The gizmos and gadgets they’d given him to wear began to get warm. It meant they were still protecting him from the worst of the tachyon sprays and causality aberrations, but were beginning to feel the strain. The monitoring station had given him pretty precise directions for where he had to be, so there was at least that going for him.

Phantom angels chased each other on the edge of his vision, bouncing through walls in quicksilver ballets. He ignored them. He also carefully didn’t look at the other versions of him that appeared in reflections. They always tried to say hello, or to try and get last week’s lottery numbers off him. He didn’t fancy erasing himself from reality, so refused to paddle in the timestream.
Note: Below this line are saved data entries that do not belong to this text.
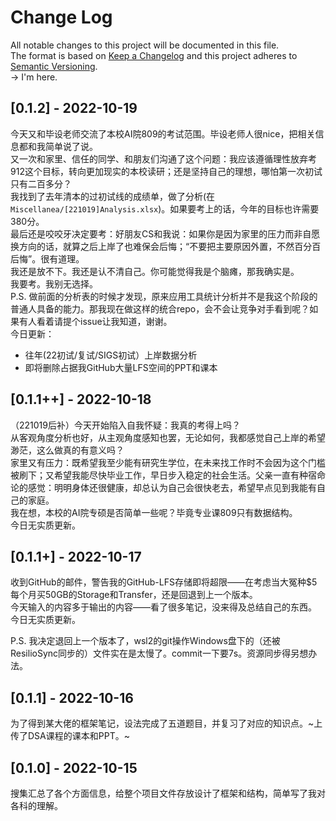 # Change Log
All notable changes to this project will be documented in this file.  
The format is based on [Keep a Changelog](http://keepachangelog.com/) and this project adheres to [Semantic Versioning](http://semver.org/).  
-> I'm here.
## [0.1.2] - 2022-10-19
今天又和毕设老师交流了本校AI院809的考试范围。毕设老师人很nice，把相关信息都和我简单说了说。  
又一次和家里、信任的同学、和朋友们沟通了这个问题：我应该遵循理性放弃考912这个目标，转向更加现实的本校读研；还是坚持自己的理想，哪怕第一次初试只有二百多分？  
我找到了去年清本的过初试线的成绩单，做了分析(在`Miscellanea/[221019]Analysis.xlsx`)。如果要考上的话，今年的目标也许需要380分。  
最后还是咬咬牙决定要考：好朋友CS和我说：如果你是因为家里的压力而非自愿换方向的话，就算之后上岸了也难保会后悔；“不要把主要原因外置，不然百分百后悔”。很有道理。  
我还是放不下。我还是认不清自己。你可能觉得我是个脑瘫，那我确实是。  
我要考。我别无选择。  
P.S. 做前面的分析表的时候才发现，原来应用工具统计分析并不是我这个阶段的普通人具备的能力。那我现在做这样的统合repo，会不会让竞争对手看到呢？如果有人看着请提个issue让我知道，谢谢。  
今日更新：
- 往年(22初试/复试/SIGS初试）上岸数据分析
- 即将删除占据我GitHub大量LFS空间的PPT和课本  

## [0.1.1++] - 2022-10-18
（221019后补）今天开始陷入自我怀疑：我真的考得上吗？  
从客观角度分析也好，从主观角度感知也罢，无论如何，我都感觉自己上岸的希望渺茫，这么做真的有意义吗？    
家里又有压力：既希望我至少能有研究生学位，在未来找工作时不会因为这个门槛被刷下；又希望我能尽快毕业工作，早日步入稳定的社会生活。父亲一直有种宿命论的感觉：明明身体还很健康，却总认为自己会很快老去，希望早点见到我能有自己的家庭。  
我在想，本校的AI院专硕是否简单一些呢？毕竟专业课809只有数据结构。  
今日无实质更新。  
## [0.1.1+] - 2022-10-17
收到GitHub的邮件，警告我的GitHub-LFS存储即将超限——在考虑当大冤种$5每个月买50GB的Storage和Transfer，还是回退到上一个版本。  
今天输入的内容多于输出的内容——看了很多笔记，没来得及总结自己的东西。  
今日无实质更新。 

P.S. 我决定退回上一个版本了，wsl2的git操作Windows盘下的（还被ResilioSync同步的）文件实在是太慢了。commit一下要7s。资源同步得另想办法。  

## [0.1.1] - 2022-10-16
为了得到某大佬的框架笔记，设法完成了五道题目，并复习了对应的知识点。~上传了DSA课程的课本和PPT。~

## [0.1.0] - 2022-10-15
搜集汇总了各个方面信息，给整个项目文件存放设计了框架和结构，简单写了我对各科的理解。  
<!---
## [Unreleased] - yyyy-mm-dd
 
Here we write upgrading notes for brands. It's a team effort to make them as
straightforward as possible.
 
### Added
- [PROJECTNAME-XXXX](http://tickets.projectname.com/browse/PROJECTNAME-XXXX)
  MINOR Ticket title goes here.
- [PROJECTNAME-YYYY](http://tickets.projectname.com/browse/PROJECTNAME-YYYY)
  PATCH Ticket title goes here.
 
### Changed
 
### Fixed
 
## [1.2.4] - 2017-03-15
  
Here we would have the update steps for 1.2.4 for people to follow.
 
### Added
 
### Changed
  
- [PROJECTNAME-ZZZZ](http://tickets.projectname.com/browse/PROJECTNAME-ZZZZ)
  PATCH Drupal.org is now used for composer.
 
### Fixed
 
- [PROJECTNAME-TTTT](http://tickets.projectname.com/browse/PROJECTNAME-TTTT)
  PATCH Add logic to runsheet teaser delete to delete corresponding
  schedule cards.
 
## [1.2.3] - 2017-03-14
 
### Added
   
### Changed
 
### Fixed
 
- [PROJECTNAME-UUUU](http://tickets.projectname.com/browse/PROJECTNAME-UUUU)
  MINOR Fix module foo tests
- [PROJECTNAME-RRRR](http://tickets.projectname.com/browse/PROJECTNAME-RRRR)
  MAJOR Module foo's timeline uses the browser timezone for date resolution 
--->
Within pseudo-minutes he was there, or thereabouts, and could make out the chrome-like tint of the fold. He unfolded the camper chair from his backpack, sat on it, and primed the device the white coats had given him. It looked somewhere between a grenade and an alarm clock in shape and size, with the unpleasant suggestion of a few more sides than normal to it. They’d called it a D-Net, a dimensional dragnet if you like. It was designed to smooth out wrinkles.
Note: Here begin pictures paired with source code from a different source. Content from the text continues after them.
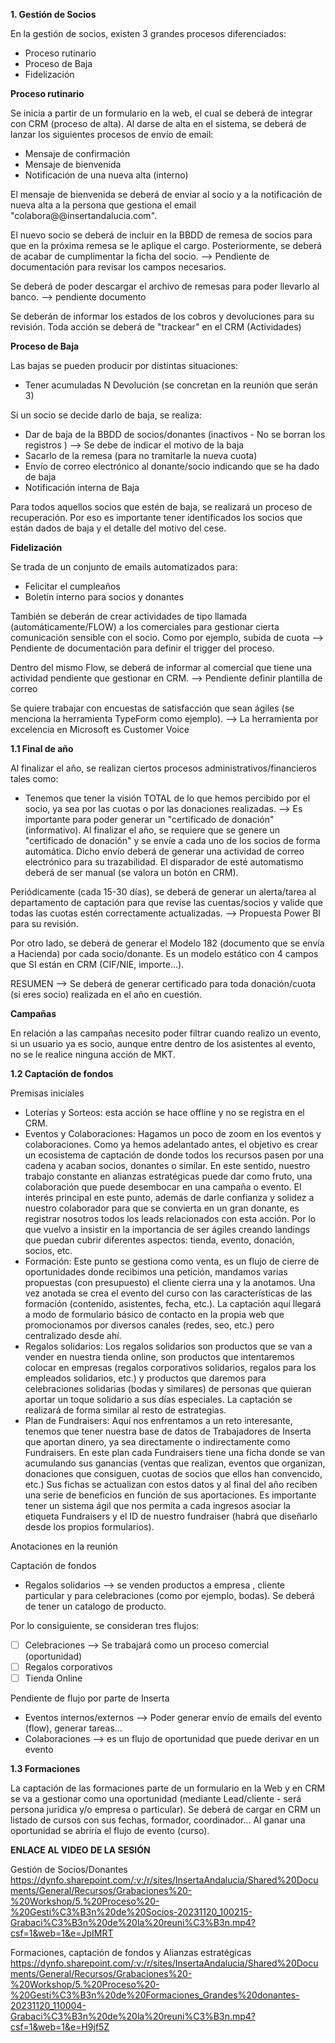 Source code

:**1. Gestión de Socios**

En la gestión de socios, existen 3 grandes procesos diferenciados:
* Proceso rutinario
* Proceso de Baja
* Fidelización

**Proceso rutinario**

Se inicia a partir de un formulario en la web, el cual se deberá de integrar con CRM (proceso de alta). 
Al darse de alta en el sistema, se deberá de lanzar los siguientes procesos de envío de email:
- Mensaje de confirmación
- Mensaje de bienvenida 
- Notificación de una nueva alta (interno)

El mensaje de bienvenida se deberá de enviar al socio y a la notificación de nueva alta a la persona que gestiona el email "colabora@@insertandalucia.com".

El nuevo socio se deberá de incluir en la BBDD de remesa de socios para que en la próxima remesa se le aplique el cargo. 
Posteriormente, se deberá de acabar de cumplimentar la ficha del socio. --> Pendiente de documentación para revisar los campos necesarios.

Se deberá de poder descargar el archivo de remesas para poder llevarlo al banco. --> pendiente documento

Se deberán de informar los estados de los cobros y devoluciones para su revisión. Toda acción se deberá de "trackear" en el CRM (Actividades)

**Proceso de Baja**

Las bajas se pueden producir por distintas situaciones:
* Tener acumuladas N Devolución (se concretan en la reunión que serán 3)

Si un socio se decide darlo de baja, se realiza:
* Dar de baja de la BBDD de socios/donantes (inactivos - No se borran los registros ) --> Se debe de indicar el motivo de la baja
* Sacarlo de la remesa (para no tramitarle la nueva cuota)
* Envío de correo electrónico al donante/socio indicando que se ha dado de baja
* Notificación interna de Baja


Para todos aquellos socios que estén de baja, se realizará un proceso de recuperación. Por eso es importante tener identificados los socios que están dados de baja y el detalle del motivo del cese.

**Fidelización**

Se trada de un conjunto de emails automatizados para:
* Felicitar el cumpleaños
* Boletín interno para socios y donantes

También se deberán de crear actividades de tipo llamada (automáticamente/FLOW) a los comerciales para gestionar cierta comunicación sensible con el socio. Como por ejemplo, subida de cuota --> Pendiente de documentación para definir el trigger del proceso.

Dentro del mismo Flow, se deberá de informar al comercial que tiene una actividad pendiente que gestionar en CRM. --> Pendiente definir plantilla de correo

Se quiere trabajar con encuestas de satisfacción que sean ágiles (se menciona la herramienta TypeForm como ejemplo). --> La herramienta por excelencia en Microsoft es Customer Voice


**1.1 Final de año**

Al finalizar el año, se realizan ciertos procesos administrativos/financieros tales como:
- Tenemos que tener la visión TOTAL de lo que hemos percibido por el socio, ya sea por las cuotas o por las donaciones realizadas. --> Es importante para poder generar un "certificado de donación" (informativo).
Al finalizar el año, se requiere que se genere un "certificado de donación" y se envíe a cada uno de los socios de forma automática. Dicho envío deberá de generar una actividad de correo electrónico para su trazabilidad. El disparador de esté automatismo deberá de ser manual (se valora un botón en CRM).

Periódicamente (cada 15-30 días), se deberá de generar un alerta/tarea al departamento de captación para que revise las cuentas/socios y valide que todas las cuotas estén correctamente actualizadas. --> Propuesta Power BI para su revisión.

Por otro lado, se deberá de generar el Modelo 182 (documento que se envía a Hacienda) por cada socio/donante. Es un modelo estático con 4 campos que SI están en CRM (CIF/NIE, importe...).


RESUMEN --> Se deberá de generar certificado para toda donación/cuota (si eres socio) realizada en el año en cuestión.


**Campañas**

En relación a las campañas necesito poder filtrar cuando realizo un evento, si un usuario ya es socio, aunque entre dentro de los asistentes al evento, no se le realice ninguna acción de MKT.

**1.2 Captación de fondos**

Premisas iniciales
* Loterías y Sorteos: esta acción se hace offline y no se registra en el CRM.
* Eventos y Colaboraciones: Hagamos un poco de zoom en los eventos y colaboraciones. Como ya hemos adelantado antes, el objetivo es crear un ecosistema de captación de donde todos los recursos pasen por una cadena y acaban socios, donantes o similar. En este sentido, nuestro trabajo constante en alianzas estratégicas puede dar como fruto, una colaboración que puede desembocar en una campaña o evento. 
El interés principal en este punto, además de darle confianza y solidez a nuestro colaborador para que se convierta en un gran donante, es registrar nosotros todos los leads relacionados con esta acción. Por lo que vuelvo a insistir en la importancia de ser ágiles creando landings que puedan cubrir diferentes aspectos: tienda, evento, donación, socios, etc.
* Formación: Este punto se gestiona como venta, es un flujo de cierre de oportunidades donde recibimos una petición, mandamos varias propuestas (con presupuesto) el cliente cierra una y la anotamos. Una vez anotada se crea el evento del curso con las características de las formación (contenido, asistentes, fecha, etc.). La captación aquí llegará a modo de formulario básico de contacto en la propia web que promocionamos por diversos canales (redes, seo, etc.) pero centralizado desde ahí. 
* Regalos solidarios: Los regalos solidarios son productos que se van a vender en nuestra tienda online, son productos que intentaremos colocar en empresas (regalos corporativos solidarios, regalos para los empleados solidarios, etc.) y productos que daremos para celebraciones solidarias (bodas y similares) de personas que quieran aportar un toque solidario a sus días especiales. La captación se realizará de forma similar al resto de estrategias. 
* Plan de Fundraisers: Aquí nos enfrentamos a un reto interesante, tenemos que tener nuestra base de datos de Trabajadores de Inserta que aportan dinero, ya sea directamente o indirectamente como Fundraisers. En este plan cada Fundraisers tiene una ficha donde se van acumulando sus ganancias (ventas que realizan, eventos que organizan, donaciones que consiguen, cuotas de socios que ellos han convencido, etc.) Sus fichas se actualizan con estos datos y al final del año reciben una serie de beneficios en función de sus aportaciones. Es importante tener un sistema ágil que nos permita a cada ingresos asociar la etiqueta Fundraisers y el ID de nuestro fundraiser (habrá que diseñarlo desde los propios formularios).

Anotaciones en la reunión

Captación de fondos

* Regalos solidarios --> se venden productos a empresa , cliente particular y para celebraciones (como por ejemplo, bodas). Se deberá de tener un catalogo de producto.

Por lo consiguiente, se consideran tres flujos:
- [ ] Celebraciones --> Se trabajará como un proceso comercial (oportunidad)
- [ ] Regalos corporativos
- [ ] Tienda Online

Pendiente de flujo por parte de Inserta

* Eventos internos/externos --> Poder generar envío de emails del evento (flow), generar tareas...
* Colaboraciones --> es un flujo de oportunidad que puede derivar en un evento

**1.3 Formaciones**

La captación de las formaciones parte de un formulario en la Web y en CRM se va a gestionar como una oportunidad (mediante Lead/cliente - será persona jurídica y/o empresa o particular).
Se deberá de cargar en CRM un listado de cursos con sus fechas, formador, coordinador...
Al ganar una oportunidad se abriría el flujo de evento (curso).



**ENLACE AL VIDEO DE LA SESIÓN**

Gestión de Socios/Donantes https://dynfo.sharepoint.com/:v:/r/sites/InsertaAndalucia/Shared%20Documents/General/Recursos/Grabaciones%20-%20Workshop/5.%20Proceso%20-%20Gesti%C3%B3n%20de%20Socios-20231120_100215-Grabaci%C3%B3n%20de%20la%20reuni%C3%B3n.mp4?csf=1&web=1&e=JpIMRT

Formaciones, captación de fondos y Alianzas estratégicas https://dynfo.sharepoint.com/:v:/r/sites/InsertaAndalucia/Shared%20Documents/General/Recursos/Grabaciones%20-%20Workshop/5.%20Proceso%20-%20Gesti%C3%B3n%20de%20Formaciones_Grandes%20donantes-20231120_110004-Grabaci%C3%B3n%20de%20la%20reuni%C3%B3n.mp4?csf=1&web=1&e=H9jf5Z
The protections were getting pretty hot now, so he placed the D-Net in the affected space, pulled the safety pin, and stepped back. From his point of view, a yellow diode blinked, and the chrome-like tint snapped away. The temporal ward’s instantly began to spin down and cool, and his watch started working again. Whoever, or whatever, had been inside the fold was gone, erased from the universal information stack. He hoped it had been as quick for them as it had been for him. The boffins had talked about time dilation and differentials but he hadn’t listened. How would it help to know if someone he couldn’t save had suffered?